Re: [bitcoin-dev] Using a storage engine without UTXO-index

public inbox for bitcoindev@googlegroups.com
 help / color / mirror / Atom feed

From: Eric Voskuil <eric@voskuil.org>
To: Tomas <tomas@tomasvdw.nl>,
	Bitcoin Protocol Discussion
	<bitcoin-dev@lists.linuxfoundation.org>,
	Libbitcoin Development <libbitcoin@lists.dyne.org>
Subject: Re: [bitcoin-dev] Using a storage engine without UTXO-index
Date: Sat, 8 Apr 2017 15:37:50 -0700	[thread overview]
Message-ID: <83618cca-c6a3-301c-af70-ab7807474f30@voskuil.org> (raw)
In-Reply-To: <1491524267.715789.936916864.1156D8CB@webmail.messagingengine.com>

-----BEGIN PGP SIGNED MESSAGE-----
Hash: SHA256

On 04/06/2017 05:17 PM, Tomas wrote:
> Thanks, but I get the impression that the similarity is rather 
> superficial.

My point was that "Using a storage engine without UTXO-index" has been
done, and may be a useful reference, not that implementation details
are the same.

> To address your points:

Below you addressed two points I made regarding the downside of the
original libbitcoin implementation. These were initial learnings that
informed future implementations (also without a UTXO index). These
were not comparisons to your implementation.

>> (1) higher than necessary storage space requirement due to
>> storing the indexing data required for correlate the spends, and
> 
> Hmm. No. Spends are simply scanned in the spend-tree (full tree, 
> prunable, fully 5.6gb), or caught by the spend-index (bit index, 
> non-prunable, fully 180mb). Neither impose significant storage 
> requirements.
> 
>> 2) higher than necessary validation complexity and cost in terms
>> of computing the spent-ness (including spender height) of an
>> output.
>> 
>> With the exception of de-linking (not deleted) in the case of
>> reorgs, the entire store is append only, implemented in a small
>> set of memory mapped file
> 
> I guess this is the key difference. As the spend-tree stores the
> spend information in a tree structure, no reorgs are required, and
> the resulting code is actually much less complex.

The references to "higher than necessary storage" and "higher than
necessary validation cost" are explicitly relative statements,
comparing earlier and later libbitcoin implementations.
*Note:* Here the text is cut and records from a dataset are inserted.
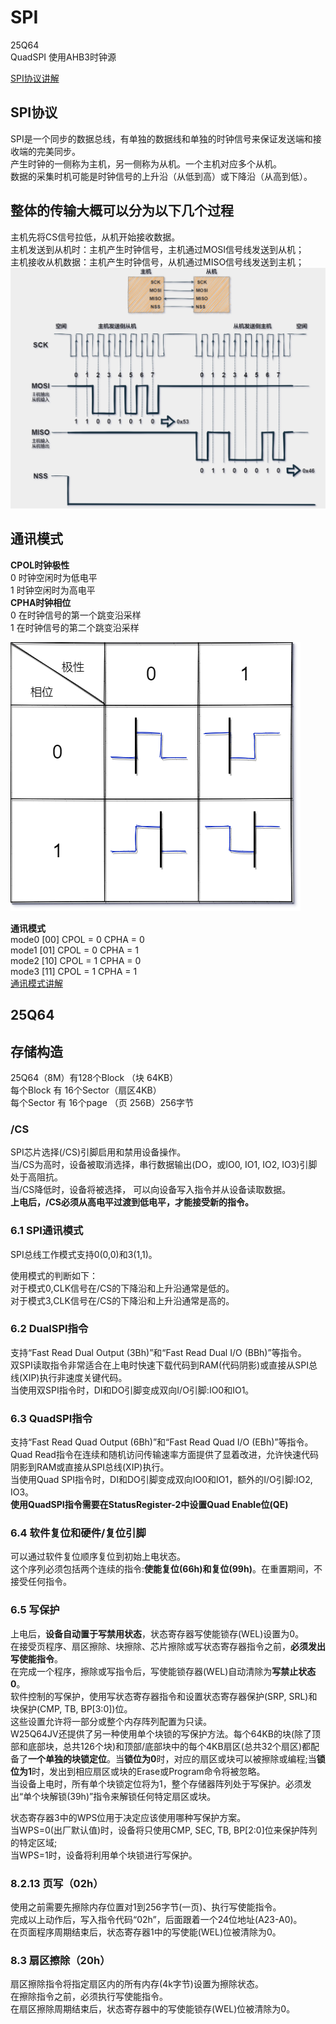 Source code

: # SPI  

 25Q64  
 QuadSPI 使用AHB3时钟源  
  
 [SPI协议讲解](https://mp.weixin.qq.com/s?__biz=Mzg5MDU1OTgzMw==&mid=2247485675&idx=1&sn=25f8228192051e6f6a8e5c5487dc5e25&source=41#wechat_redirect  "SPI协议讲解")  

## SPI协议  

SPI是一个同步的数据总线，有单独的数据线和单独的时钟信号来保证发送端和接收端的完美同步。  
产生时钟的一侧称为主机，另一侧称为从机。一个主机对应多个从机。  
数据的采集时机可能是时钟信号的上升沿（从低到高）或下降沿（从高到低）。  

## 整体的传输大概可以分为以下几个过程  

主机先将CS信号拉低，从机开始接收数据。  
主机发送到从机时：主机产生时钟信号，主机通过MOSI信号线发送到从机；  
主机接收从机数据：主机产生时钟信号，从机通过MISO信号线发送到主机；  
![时序图片](mdImage/SPI时序.png "时序图片")  

## 通讯模式  

**CPOL时钟极性**  
0 时钟空闲时为低电平  
1 时钟空闲时为高电平  
**CPHA时钟相位**  
0 在时钟信号的第一个跳变沿采样  
1 在时钟信号的第二个跳变沿采样  

![极性相位图](mdImage/时钟极性和相位.png "极性相位图")  

**通讯模式**  
mode0 [00] CPOL = 0 CPHA = 0  
mode1 [01] CPOL = 0 CPHA = 1  
mode2 [10] CPOL = 1 CPHA = 0  
mode3 [11] CPOL = 1 CPHA = 1  
 [通讯模式讲解](https://zhuanlan.zhihu.com/p/472343748#:~:text=spi%E5%8D%8F%E8%AE%AE%E6%97%B6%E5%BA%8F%E5%9B%BE%E5%92%8C%E5%9B%9B%E7%A7%8D%E6%A8%A1%E5%BC%8F%E5%AE%9E%E9%99%85%E5%BA%94%E7%94%A8%E8%AF%A6%E8%A7%A3%201%201.%E6%A8%A1%E5%BC%8F0%20%28CPOL%3D0%EF%BC%8CCPHA%3D0%29%202%202.%E6%A8%A1%E5%BC%8F1%20%28CPOL%3D0%EF%BC%8CCPHA%3D1%29,3%203.%E6%A8%A1%E5%BC%8F2%20%28CPOL%3D1%EF%BC%8CCPHA%3D0%29%204%204.%E6%A8%A1%E5%BC%8F3%20%28CPOL%3D1%EF%BC%8CCPHA%3D1%29%205%201.%E5%85%88%E7%A1%AE%E5%AE%9A%E8%8A%AF%E7%89%87%E6%94%AF%E6%8C%81%E4%BB%80%E4%B9%88SPI%E5%93%AA%E7%A7%8D%E6%A8%A1%E5%BC%8F%E8%AF%BB%E5%86%99%E6%95%B0%E6%8D%AE    "通讯模式讲解")  

## 25Q64  

## 存储构造  

25Q64（8M）有128个Block （块  64KB）  
每个Block  有 16个Sector（扇区4KB）  
每个Sector 有 16个page  （页  256B）256字节

### /CS  

SPI芯片选择(/CS)引脚启用和禁用设备操作。  
当/CS为高时，设备被取消选择，串行数据输出(DO，或IO0, IO1, IO2, IO3)引脚处于高阻抗。  
当/CS降低时，设备将被选择，  可以向设备写入指令并从设备读取数据。  
**上电后，/CS必须从高电平过渡到低电平，才能接受新的指令。**  
  
### 6.1 SPI通讯模式  

SPI总线工作模式支持0(0,0)和3(1,1)。  
  
使用模式的判断如下：  
对于模式0,CLK信号在/CS的下降沿和上升沿通常是低的。  
对于模式3,CLK信号在/CS的下降沿和上升沿通常是高的。

### 6.2 DualSPI指令  

支持“Fast Read Dual Output (3Bh)”和“Fast Read Dual I/O (BBh)”等指令。  
双SPI读取指令非常适合在上电时快速下载代码到RAM(代码阴影)或直接从SPI总线(XIP)执行非速度关键代码。  
当使用双SPI指令时，DI和DO引脚变成双向I/O引脚:IO0和IO1。

### 6.3 QuadSPI指令  

支持“Fast Read Quad Output (6Bh)”和“Fast Read Quad I/O (EBh)”等指令。  
Quad Read指令在连续和随机访问传输速率方面提供了显着改进，允许快速代码阴影到RAM或直接从SPI总线(XIP)执行。  
当使用Quad SPI指令时，DI和DO引脚变成双向IO0和IO1，额外的I/O引脚:IO2, IO3。  
**使用QuadSPI指令需要在StatusRegister-2中设置Quad Enable位(QE)**  

### 6.4 软件复位和硬件/复位引脚  

可以通过软件复位顺序复位到初始上电状态。  
这个序列必须包括两个连续的指令:**使能复位(66h)和复位(99h)**。在重置期间，不接受任何指令。  

### 6.5 写保护  

上电后，**设备自动置于写禁用状态**，状态寄存器写使能锁存(WEL)设置为0。  
在接受页程序、扇区擦除、块擦除、芯片擦除或写状态寄存器指令之前，**必须发出写使能指令**。  
在完成一个程序，擦除或写指令后，写使能锁存器(WEL)自动清除为**写禁止状态0**。  
软件控制的写保护，使用写状态寄存器指令和设置状态寄存器保护(SRP, SRL)和块保护(CMP, TB, BP[3:0])位。  
这些设置允许将一部分或整个内存阵列配置为只读。  
W25Q64JV还提供了另一种使用单个块锁的写保护方法。每个64KB的块(除了顶部和底部块，总共126个块)和顶部/底部块中的每个4KB扇区(总共32个扇区)都配备了**一个单独的块锁定位**。当**锁位为0**时，对应的扇区或块可以被擦除或编程;当**锁位为1**时，发出到相应扇区或块的Erase或Program命令将被忽略。  
当设备上电时，所有单个块锁定位将为1，整个存储器阵列处于写保护。必须发出“单个块解锁(39h)”指令来解锁任何特定扇区或块。  

状态寄存器3中的WPS位用于决定应该使用哪种写保护方案。  
当WPS=0(出厂默认值)时，设备将只使用CMP, SEC, TB, BP[2:0]位来保护阵列的特定区域;  
当WPS=1时，设备将利用单个块锁进行写保护。

### 8.2.13 页写（02h）

使用之前需要先擦除内存位置对1到256字节(一页)、执行写使能指令。  
完成以上动作后，写入指令代码“02h”，后面跟着一个24位地址(A23-A0)。  
在页面程序周期结束后，状态寄存器1中的写使能(WEL)位被清除为0。

### 8.3 扇区擦除（20h）  

扇区擦除指令将指定扇区内的所有内存(4k字节)设置为擦除状态。  
在擦除指令之前，必须执行写使能指令。  
在扇区擦除周期结束后，状态寄存器中的写使能锁存(WEL)位被清除为0。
It is not clear to me how you are relating both the storage cost
("Hmm. No. ... Neither impose significant storage requirements.") and
code complexity ("... resulting code is actually much less complex")
of your tx ordering software to my statements. Do you think I am wrong
and libbitcoin v3 is not actually more space and code efficient than
libbitcoin v2?

But given that you have thrown some numbers and ideas out in a request
for feedback, I'm happy to give you some based on several years of
experience working closely with these issues.

First, I remain confused on your comments pertaining to UTXO growth
and network protocol. I followed your conversation with Greg and it
remains unclear to me. From what I understand you have isolated order
(double spend) from script validation. I think we all understand that
script validation requires inputs and outputs while double spend
detection requires correlation of inputs. What I do not understand is
your choice of optimization axis.

Detection of double spend is not useful in isolation. One must also
validate scripts, which requires outputs. I can see that there is an
opportunity to reject blocks (within the same branch) faster by
validating for double spends before validating script. But unconfirmed
transactions do not exist in a branch, and are therefore not truly
conflicting, until they are mined. And even after they are mined
conflicting txs remain potentially valid in other branches. So
rejecting txs due to conflict comes down to a denial of service
policy, which ultimately must be based on fee increment (e.g. RBF).
But fees are based on the amount of the output value that remains
unspent in the transaction. So this in turn requires the retrieval of
outputs.

And yet the remaining scenario of fast rejection of invalid blocks is
not a meaningful optimization. Optimizing for the case where a block
has valid and sufficient PoW and yet is invalid (for double spend) is
counterproductive. And even so, the txs within the invalid block may
be entirely valid independent of the block, so you are back to looking
up their outputs to obtain fees in the case of a double spend or to
validate script otherwise. In all cases you need to get the outputs.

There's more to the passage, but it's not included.